Allen Richard Grossman was born in Minneapolis, where his father operated a Chevrolet dealership  and his mother once ran her own lending library. He received his B.A. and M.A. from Harvard University and his Ph.D. from Brandeis University, where he taught poetry, poetics, and general courses in the humanities from 1957-1991. At Johns Hopkins, where he served on the faculty as Andrew W. Mellon Professor of the Humanities from 1991-2006, Grossman was a charismatic teacher, beloved by generations of  students. His astonishing classes and his unstinting generosity with his time, his ideas, and his attention to students' work and  their well-being changed people's lives.

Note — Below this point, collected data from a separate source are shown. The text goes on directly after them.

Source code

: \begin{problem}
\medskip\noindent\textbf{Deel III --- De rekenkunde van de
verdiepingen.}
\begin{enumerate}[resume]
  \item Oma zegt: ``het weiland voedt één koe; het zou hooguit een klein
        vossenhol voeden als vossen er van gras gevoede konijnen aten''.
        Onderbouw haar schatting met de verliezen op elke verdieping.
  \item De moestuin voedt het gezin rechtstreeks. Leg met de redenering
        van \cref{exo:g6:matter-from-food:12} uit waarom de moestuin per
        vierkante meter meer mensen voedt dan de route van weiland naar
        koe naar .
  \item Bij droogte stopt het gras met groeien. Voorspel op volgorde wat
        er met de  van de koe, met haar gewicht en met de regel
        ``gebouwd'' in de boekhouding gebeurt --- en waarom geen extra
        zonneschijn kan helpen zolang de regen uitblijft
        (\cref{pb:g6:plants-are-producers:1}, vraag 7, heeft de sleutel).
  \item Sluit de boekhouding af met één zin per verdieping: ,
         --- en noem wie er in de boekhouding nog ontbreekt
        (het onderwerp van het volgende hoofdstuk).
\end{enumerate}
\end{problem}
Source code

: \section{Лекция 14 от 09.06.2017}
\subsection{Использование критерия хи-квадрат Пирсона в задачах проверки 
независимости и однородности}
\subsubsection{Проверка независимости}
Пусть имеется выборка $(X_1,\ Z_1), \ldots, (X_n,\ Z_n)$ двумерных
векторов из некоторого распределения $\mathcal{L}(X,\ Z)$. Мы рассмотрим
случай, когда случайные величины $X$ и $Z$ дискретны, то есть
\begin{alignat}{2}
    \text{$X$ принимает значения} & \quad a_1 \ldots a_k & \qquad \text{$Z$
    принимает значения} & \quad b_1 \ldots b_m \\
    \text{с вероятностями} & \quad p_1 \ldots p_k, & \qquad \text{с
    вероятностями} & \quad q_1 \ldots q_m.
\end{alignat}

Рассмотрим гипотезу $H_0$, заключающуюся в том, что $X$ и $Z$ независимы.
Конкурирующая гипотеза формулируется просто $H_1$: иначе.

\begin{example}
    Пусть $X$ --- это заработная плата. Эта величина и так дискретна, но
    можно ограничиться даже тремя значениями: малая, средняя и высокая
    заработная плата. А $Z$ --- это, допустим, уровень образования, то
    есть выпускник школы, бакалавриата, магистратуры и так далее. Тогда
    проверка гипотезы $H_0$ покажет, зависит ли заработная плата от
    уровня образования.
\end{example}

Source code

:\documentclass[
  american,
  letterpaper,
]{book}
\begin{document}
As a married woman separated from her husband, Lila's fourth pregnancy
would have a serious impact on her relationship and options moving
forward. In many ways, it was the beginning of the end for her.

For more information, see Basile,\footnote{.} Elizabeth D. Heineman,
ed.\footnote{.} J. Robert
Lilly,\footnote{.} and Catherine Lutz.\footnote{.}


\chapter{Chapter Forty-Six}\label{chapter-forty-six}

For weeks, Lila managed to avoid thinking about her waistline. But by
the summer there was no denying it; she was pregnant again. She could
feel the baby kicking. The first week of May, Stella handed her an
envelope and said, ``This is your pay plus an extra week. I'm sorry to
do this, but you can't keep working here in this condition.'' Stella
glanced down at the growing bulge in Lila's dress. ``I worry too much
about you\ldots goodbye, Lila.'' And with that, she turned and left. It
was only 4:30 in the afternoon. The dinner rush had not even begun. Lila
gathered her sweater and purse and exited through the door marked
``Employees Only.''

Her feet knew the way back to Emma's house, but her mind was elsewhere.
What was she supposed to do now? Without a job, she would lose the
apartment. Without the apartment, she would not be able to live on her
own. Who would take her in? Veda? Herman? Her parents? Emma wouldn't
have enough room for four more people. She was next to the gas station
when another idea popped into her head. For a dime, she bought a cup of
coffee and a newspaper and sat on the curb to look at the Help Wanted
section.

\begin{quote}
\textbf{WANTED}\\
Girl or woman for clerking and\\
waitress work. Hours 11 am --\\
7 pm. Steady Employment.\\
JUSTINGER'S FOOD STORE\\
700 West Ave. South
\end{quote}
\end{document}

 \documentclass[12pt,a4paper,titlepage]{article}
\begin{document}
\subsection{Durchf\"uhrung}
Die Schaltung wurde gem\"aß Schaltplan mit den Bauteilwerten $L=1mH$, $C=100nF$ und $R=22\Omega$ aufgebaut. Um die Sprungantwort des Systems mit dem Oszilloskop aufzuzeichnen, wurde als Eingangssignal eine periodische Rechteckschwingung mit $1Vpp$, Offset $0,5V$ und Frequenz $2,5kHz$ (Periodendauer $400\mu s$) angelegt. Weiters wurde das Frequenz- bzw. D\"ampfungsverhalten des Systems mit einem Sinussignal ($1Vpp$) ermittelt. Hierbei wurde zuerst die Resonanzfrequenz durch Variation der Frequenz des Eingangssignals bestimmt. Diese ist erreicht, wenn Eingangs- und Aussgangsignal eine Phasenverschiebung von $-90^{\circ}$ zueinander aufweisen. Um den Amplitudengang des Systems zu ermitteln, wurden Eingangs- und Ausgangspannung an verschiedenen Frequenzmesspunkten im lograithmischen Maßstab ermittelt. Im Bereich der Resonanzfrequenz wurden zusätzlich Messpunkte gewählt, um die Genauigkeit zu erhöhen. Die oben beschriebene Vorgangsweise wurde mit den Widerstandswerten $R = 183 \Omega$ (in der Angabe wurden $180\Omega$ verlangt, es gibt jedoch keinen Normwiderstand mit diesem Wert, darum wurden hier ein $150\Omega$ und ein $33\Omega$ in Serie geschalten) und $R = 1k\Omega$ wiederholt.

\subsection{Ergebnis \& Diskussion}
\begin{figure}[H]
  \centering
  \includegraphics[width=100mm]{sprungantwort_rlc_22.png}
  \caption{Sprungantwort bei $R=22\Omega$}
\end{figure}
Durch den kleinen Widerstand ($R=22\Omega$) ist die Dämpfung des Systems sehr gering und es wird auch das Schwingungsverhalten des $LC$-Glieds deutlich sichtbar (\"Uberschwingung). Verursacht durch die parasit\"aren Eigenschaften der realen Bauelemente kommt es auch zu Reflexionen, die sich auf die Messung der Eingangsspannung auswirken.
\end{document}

Allen Grossman’s willingness to be present and truthful under difficult circumstances was the basis of his great capacity for friendship, and of his wisdom as a colleague.  He will be remembered with love by all in the Hopkins community, past and present, who knew him.

Grossman’s poems often return to solitude and to the premonition of death (that “deepening of solitude…the half-dark at the end of our time”), but he regarded poetry (“words for another”) as consolation. At the end of Descartes Loneliness, he wrote: “Poets are persons aware of aloneness and competent to speak in the space of solitude—who, by speaking alone, make possible for themselves and others the being of persons, in which all the value of the world is found.” In addition to his poetry, Allen Grossman wrote widely on poetics and valuing. His selected prose includes The Sighted Singer (1992); The Long School: Lessons in the Bitter Logic of the Poetic Principle (1997);  Against Our Vanishing: Winter Conversations with Mark Halliday (1981);  and True Love: Essays on Poetry and Valuing (2009).  In his critical prose Grossman thought in the most capacious way about hard problems. One can hear this in the titles of his essays, for instance, “Teaching Literature in a Discredited Society” (on the false innocence of the Humanities when it dissociates  itself from politics), or “Holiness” (which for Grossman was neither a solace nor a promise,  but rather a problem that establishes the necessity of a certain kind of work). His writing identified topics one barely knew existed, as for instance, an essay on Hart Crane’s “intense poetics” in which Grossman considered not simply  the meaning of certain poems, but more fundamentally the sufficient conditions for poems to have meaning at all. In excavating topics like these Grossman, changed the way it was possible to write about poetry. 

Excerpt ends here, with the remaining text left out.